La raccolta di capitale e la fiducia degli investitori appaiono meno sviluppate rispetto alle regioni del Nord; ciò rappresenta un freno per l’espansione e la competitività sul mercato internazionale. Cultura imprenditoriale giovanile, migrazione e opportunità.

Un tema cruciale è la fuga dei giovani: anche se la Campania ha un buon numero di start‑up giovanili, le aree interne soffrono di spopolamento e perdita di capitale umano qualificato.

La presenza di infrastrutture, accesso ai mercati, competenze manageriali e rete di mentoring appaiono ancora meno robuste rispetto ai territori più avanzati, con il risultato che l’entusiasmo iniziale può scontrarsi presto con la realtà dell’impresa. Burocrazia, supporto e scala regionale.

Le politiche regionali mostrano impegno (vedi bandi, incubatori), ma spesso il percorso burocratico, l’accesso al credito e la scalabilità operativa restano punti deboli. La distribuzione delle opportunità appare concentrata intorno ai grandi centri universitari e alle zone metropolitane, mentre zone più periferiche incontrano maggiori difficoltà.

 

Opportunità e leve per i giovani imprenditori

Formazione, networking e incubazioneIl programma Start Cup Campania 2025 ha coinvolto oltre 250 studenti‑innovatori e 45 business plan in gara, con prevalenza nei settori ICT‑services (42%) e life sciences/med‑tech (38%). Le università, gli incubatori e le strutture regionali stanno muovendosi per creare ecosistemi che supportino non solo l’avvio, ma anche la crescita sostenibile delle imprese.Per i giovani imprenditori: scegliere un percorso di incubazione, partecipare a contest, costruire rete e collaborazioni può fare la differenza.

I bandi regionali dedicati alle start‑up permettono contributi a fondo perduto o finanziamenti agevolati (es. Avviso Campania Startup 2023, fondi Regionali per “ecosistema innovativo”). I giovani devono approcciare l’impresa con pragmatismo: non solo l’idea e l’entusiasmo, ma un piano chiaro, un modello di business scalabile, una visione internazionale anche in partenza.

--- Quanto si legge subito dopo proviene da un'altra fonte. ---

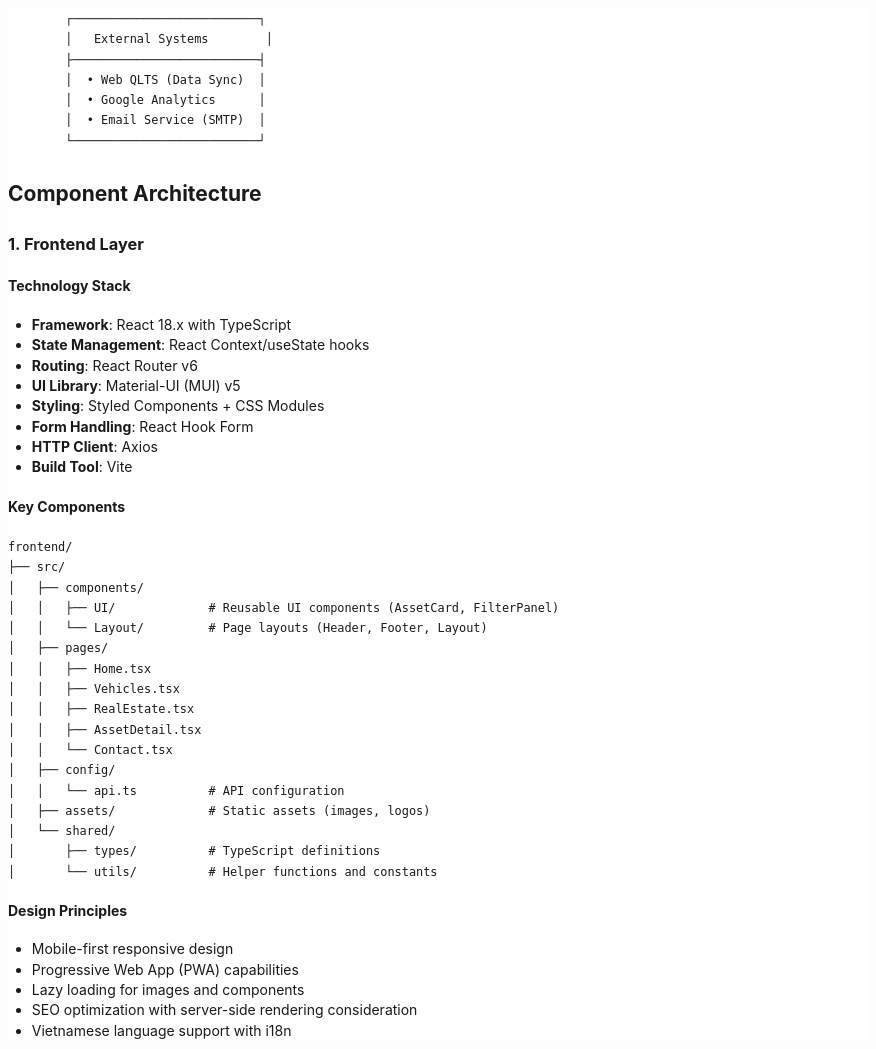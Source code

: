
 ```
        ┌──────────────────────────┐
        │   External Systems        │
        ├──────────────────────────┤
        │  • Web QLTS (Data Sync)  │
        │  • Google Analytics      │
        │  • Email Service (SMTP)  │
        └──────────────────────────┘
```

## Component Architecture

### 1. Frontend Layer

#### Technology Stack
- **Framework**: React 18.x with TypeScript
- **State Management**: React Context/useState hooks
- **Routing**: React Router v6
- **UI Library**: Material-UI (MUI) v5
- **Styling**: Styled Components + CSS Modules
- **Form Handling**: React Hook Form
- **HTTP Client**: Axios
- **Build Tool**: Vite

#### Key Components

```
frontend/
├── src/
│   ├── components/
│   │   ├── UI/             # Reusable UI components (AssetCard, FilterPanel)
│   │   └── Layout/         # Page layouts (Header, Footer, Layout)
│   ├── pages/
│   │   ├── Home.tsx
│   │   ├── Vehicles.tsx
│   │   ├── RealEstate.tsx
│   │   ├── AssetDetail.tsx
│   │   └── Contact.tsx
│   ├── config/
│   │   └── api.ts          # API configuration
│   ├── assets/             # Static assets (images, logos)
│   └── shared/
│       ├── types/          # TypeScript definitions
│       └── utils/          # Helper functions and constants
```

#### Design Principles
- Mobile-first responsive design
- Progressive Web App (PWA) capabilities
- Lazy loading for images and components
- SEO optimization with server-side rendering consideration
- Vietnamese language support with i18n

In Campania forti sono i settori dell’high‑tech, delle scienze della vita (life science/biotech), del software e dei servizi digitali. Le esportazioni high‑tech sono cresciute del +66,5% tra 2018‑2022. Le start‑up che riescono a collocarsi in questi settori, o che trovano nicchie innovative in contesti territoriali (turismo esperienziale, economia circolare, digitalizzazione del patrimonio culturale, ecc.) possono sfruttare un vantaggio competitivo.

Non basta “aprire una start‑up”, serve costruire un’impresa che duri, cresca e crei occupazione stabile. Questo richiede un ecosistema che favorisca scale‑up, rete tra università‑impresa‑investitori, una burocrazia più leggera e maggiore accesso al capitale.Per la Campania, la chiave sarà ridurre il divario interno (tra Napoli/metropoli e province interne), attrarre e trattenere giovani talenti, potenziare infrastrutture digitali e fisiche, e promuovere una cultura dell’innovazione non solo urbana ma diffusa.

 

Ottimismo consapevole per la Campania

La Campania ha ormai dimostrato di poter stare nel cuore della trasformazione imprenditoriale giovanile: numeri in crescita, iniziative attive, giovani pronti a innovare. Ma l’“era delle start‑up giovanili” non si concretizzerà solo se continuerà ad essere vista come un evento isolato: serve trasformare idee in imprese vere, fragili in solide, avvio in scalabilità.

Il contesto regionale presenta sfide — dal capitale alle infrastrutture, dalla burocrazia alla distribuzione territoriale delle opportunità — ma anche strumenti che possono essere sfruttati: bandi, incubatori, università, ecosistema digitale. A chi vuole avviare una start‑up in Campania consiglio: non partire solo dall’entusiasmo, ma costruire a monte un piano, cercare mentoring, partecipare attivamente all’ecosistema locale, guardare al mercato globale.

Solo così le start‑up giovanili campane non saranno soltanto numeri di crescita, ma contribuiranno realmente a occupazione, innovazione e sviluppo regionale. L’ottimismo è lecito — ma va fondato su azione, rete e strategia.